A: I have. I will. I am a total professional.

Q: How far will you go?

A: Garza Brothers Bait Company, Medart, Florida.

Enema Variations

Louis XVI's hobby was locksmithing,
which, given the difficulty he
and Marie Antoinette had impregnating
the queen, gave rise to ribald jokes
among the peasantry about the key,
that is, the king, not being able
to find the keyhole. BUKOWSKI NEVER
DID THIS is a roman-à-clef, avec
son clef.
Like Elgar's Enigma Variations.
Brew called it "Variations on Enema Vérité."

Wretched Excess

Watching the preparations for President Bush's inauguration,
I think of the Court of Louis Seize, partying at Versailles,
while the peasants do not have enough bread to eat.
They gather twigs. Yeats says, " Some burn damp faggots,
others may consume/The entire combustible world in one small room."
Does the man of hubris never realize that spiking the ball in the end zone
fucks up your karma? Are they always surprised to hear
the rattle of the guillotine?

John Bennett

Dear John:

LitVision Press has asked to publish BUKOWSKI NEVER DID THIS: A YEAR IN THE LIFE OF AN UNDERGROUND WRITER AND HIS FAMILY.

I wonder if you'd write an introduction to the book for me.

The last book-length book I had published was Forty, 17 years ago.

That's longer than Jack Kerouac went between The Town and the City and On the Road, and then Kerouac had to make the changes Viking Press wanted to get On the Road published.

Maybe that's what took me longer. I wouldn't make the changes Viking Press wanted.

My strategy was, "Let them sweat," or, "Let the mountain come to Mahomet."

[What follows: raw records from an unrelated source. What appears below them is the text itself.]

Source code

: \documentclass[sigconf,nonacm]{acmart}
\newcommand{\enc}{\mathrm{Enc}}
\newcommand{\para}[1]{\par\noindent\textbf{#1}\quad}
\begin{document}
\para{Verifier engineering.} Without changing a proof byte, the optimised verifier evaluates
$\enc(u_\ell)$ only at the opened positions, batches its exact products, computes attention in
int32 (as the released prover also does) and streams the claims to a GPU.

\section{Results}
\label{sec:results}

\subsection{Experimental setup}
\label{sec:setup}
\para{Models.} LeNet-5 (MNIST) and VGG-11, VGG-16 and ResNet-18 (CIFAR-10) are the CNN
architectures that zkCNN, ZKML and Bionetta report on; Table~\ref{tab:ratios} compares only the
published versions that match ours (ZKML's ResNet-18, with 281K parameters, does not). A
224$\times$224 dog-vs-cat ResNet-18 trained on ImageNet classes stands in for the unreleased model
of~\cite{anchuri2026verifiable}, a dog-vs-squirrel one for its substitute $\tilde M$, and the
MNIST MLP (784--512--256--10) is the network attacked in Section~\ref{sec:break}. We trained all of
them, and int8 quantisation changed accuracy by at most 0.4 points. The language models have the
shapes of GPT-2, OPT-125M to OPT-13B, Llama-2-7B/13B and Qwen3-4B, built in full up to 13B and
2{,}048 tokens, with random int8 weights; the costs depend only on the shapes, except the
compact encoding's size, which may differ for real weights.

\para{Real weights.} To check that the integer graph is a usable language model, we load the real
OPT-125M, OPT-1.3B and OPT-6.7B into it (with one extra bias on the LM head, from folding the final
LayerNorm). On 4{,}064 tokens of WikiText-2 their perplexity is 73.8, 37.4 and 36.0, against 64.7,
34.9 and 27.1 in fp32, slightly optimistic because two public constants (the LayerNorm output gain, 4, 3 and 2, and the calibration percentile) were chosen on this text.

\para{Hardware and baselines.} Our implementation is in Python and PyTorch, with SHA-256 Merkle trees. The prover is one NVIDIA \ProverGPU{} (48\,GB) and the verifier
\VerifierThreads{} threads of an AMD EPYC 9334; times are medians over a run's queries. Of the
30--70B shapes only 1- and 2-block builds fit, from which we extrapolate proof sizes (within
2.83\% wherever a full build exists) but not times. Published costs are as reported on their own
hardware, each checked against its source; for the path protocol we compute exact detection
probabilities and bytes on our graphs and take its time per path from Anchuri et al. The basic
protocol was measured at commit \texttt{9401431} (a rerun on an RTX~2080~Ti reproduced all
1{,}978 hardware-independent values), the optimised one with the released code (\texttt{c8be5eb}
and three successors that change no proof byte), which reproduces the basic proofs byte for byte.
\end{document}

Gerald Locklin said Bukowski had "the most freedom of any published writer in American literary history." I have more freedom than Bukowski, by remaining unpublished, or underpublished.

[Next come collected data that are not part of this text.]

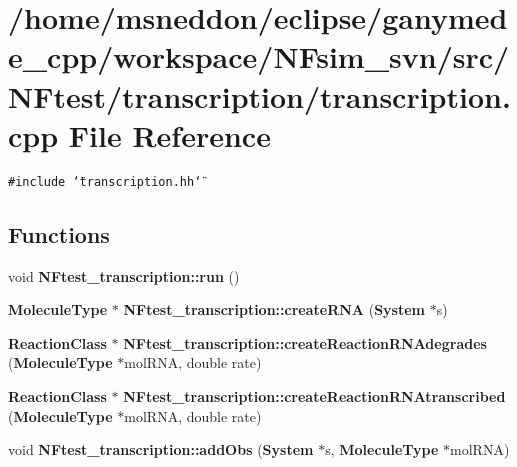 \section{/home/msneddon/eclipse/ganymede\_\-cpp/workspace/NFsim\_\-svn/src/NFtest/transcription/transcription.cpp File Reference}
\label{transcription_8cpp}


{\tt \#include \char`\"{}transcription.hh\char`\"{}}\par
\subsection*{Functions}
\begin{CompactItemize}
\item 
void {\bf NFtest\_\-transcription::run} ()
\item 
{\bf MoleculeType} $\ast$ {\bf NFtest\_\-transcription::createRNA} ({\bf System} $\ast$s)
\item 
{\bf ReactionClass} $\ast$ {\bf NFtest\_\-transcription::createReactionRNAdegrades} ({\bf MoleculeType} $\ast$molRNA, double rate)
\item 
{\bf ReactionClass} $\ast$ {\bf NFtest\_\-transcription::createReactionRNAtranscribed} ({\bf MoleculeType} $\ast$molRNA, double rate)
\item 
void {\bf NFtest\_\-transcription::addObs} ({\bf System} $\ast$s, {\bf MoleculeType} $\ast$molRNA)
\end{CompactItemize}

That is, exercising my freedom has kept me unpublished, or underpublished.

It's not just you I take for granted when I call myself unpublished, or underpublished, John. I take for granted Crowbar, Roger Jackson, Jeff Potter, a score of little magazine editors, including Partick Kelly, the first.

What have you done for me lately? A writer is a suckhole of need.

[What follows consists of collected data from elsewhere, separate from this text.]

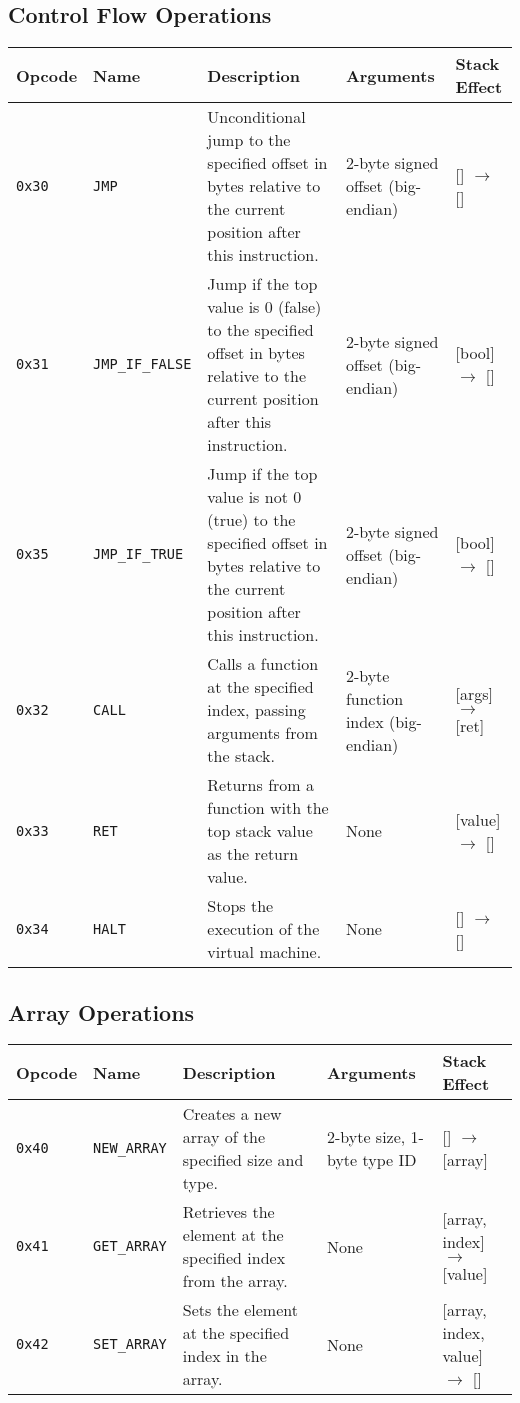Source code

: \documentclass[a4paper,12pt]{article}
\begin{document}
\subsection{Control Flow Operations}
\begin{tabular}{|l|l|p{4cm}|l|l|}
\hline
\textbf{Opcode} & \textbf{Name} & \textbf{Description} & \textbf{Arguments} & \textbf{Stack Effect} \\ \hline
\texttt{0x30} & \texttt{JMP} & Unconditional jump to the specified offset in bytes relative to the current position after this instruction. & 2-byte signed offset (big-endian) & [] $\rightarrow$ [] \\ \hline
\texttt{0x31} & \texttt{JMP\_IF\_FALSE} & Jump if the top value is 0 (false) to the specified offset in bytes relative to the current position after this instruction. & 2-byte signed offset (big-endian) & [bool] $\rightarrow$ [] \\ \hline
\texttt{0x35} & \texttt{JMP\_IF\_TRUE} & Jump if the top value is not 0 (true) to the specified offset in bytes relative to the current position after this instruction. & 2-byte signed offset (big-endian) & [bool] $\rightarrow$ [] \\ \hline
\texttt{0x32} & \texttt{CALL} & Calls a function at the specified index, passing arguments from the stack. & 2-byte function index (big-endian) & [args] $\rightarrow$ [ret] \\ \hline
\texttt{0x33} & \texttt{RET} & Returns from a function with the top stack value as the return value. & None & [value] $\rightarrow$ [] \\ \hline
\texttt{0x34} & \texttt{HALT} & Stops the execution of the virtual machine. & None & [] $\rightarrow$ [] \\ \hline
\end{tabular}
\label{tab:control_flow_operations}

\subsection{Array Operations}
\begin{tabular}{|l|l|p{2.5cm}|l|l|}
\hline
\textbf{Opcode} & \textbf{Name} & \textbf{Description} & \textbf{Arguments} & \textbf{Stack Effect} \\ \hline
\texttt{0x40} & \texttt{NEW\_ARRAY} & Creates a new array of the specified size and type. & 2-byte size, 1-byte type ID & [] $\rightarrow$ [array] \\ \hline
\texttt{0x41} & \texttt{GET\_ARRAY} & Retrieves the element at the specified index from the array. & None & [array, index] $\rightarrow$ [value] \\ \hline
\texttt{0x42} & \texttt{SET\_ARRAY} & Sets the element at the specified index in the array. & None & [array, index, value] $\rightarrow$ [] \\ \hline
\end{tabular}
\label{tab:array_operations}
\end{document}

My grandparents, my mother, Brenda and the boys, Larry and Hazel Schlueter.

Anyhow, I am excited about this book.

The ULA needs a prodeck to rally around, instead of manifestos and prescriptions, and implying that I beat Bukowski in a fair fight will enrage the small press writers who think that they are the rightful heir. Guy Lit should piss a few feminists off, too.

I can't wait for it to hit those bastions of free expression and openness to ideas the University Town.

I only myself alone am escaped to tell.

All best,



Jack

Brian Hand

Bryan: A small press in California is going to publish a book of mine, and I wondered if you'd like to do the cover.

The publisher--actually, the Marketing department--has the final say, and sometimes they have their own ideas, but if you want to do something I'll show it to him.

I'll bring a copy of the MS to The Red Bar Sunday so you can read it and see what you think.

He says "color, not too cartoony."

If it doesn't work out, at least you got to read the book before it was published. (Duke read it on the Internet.)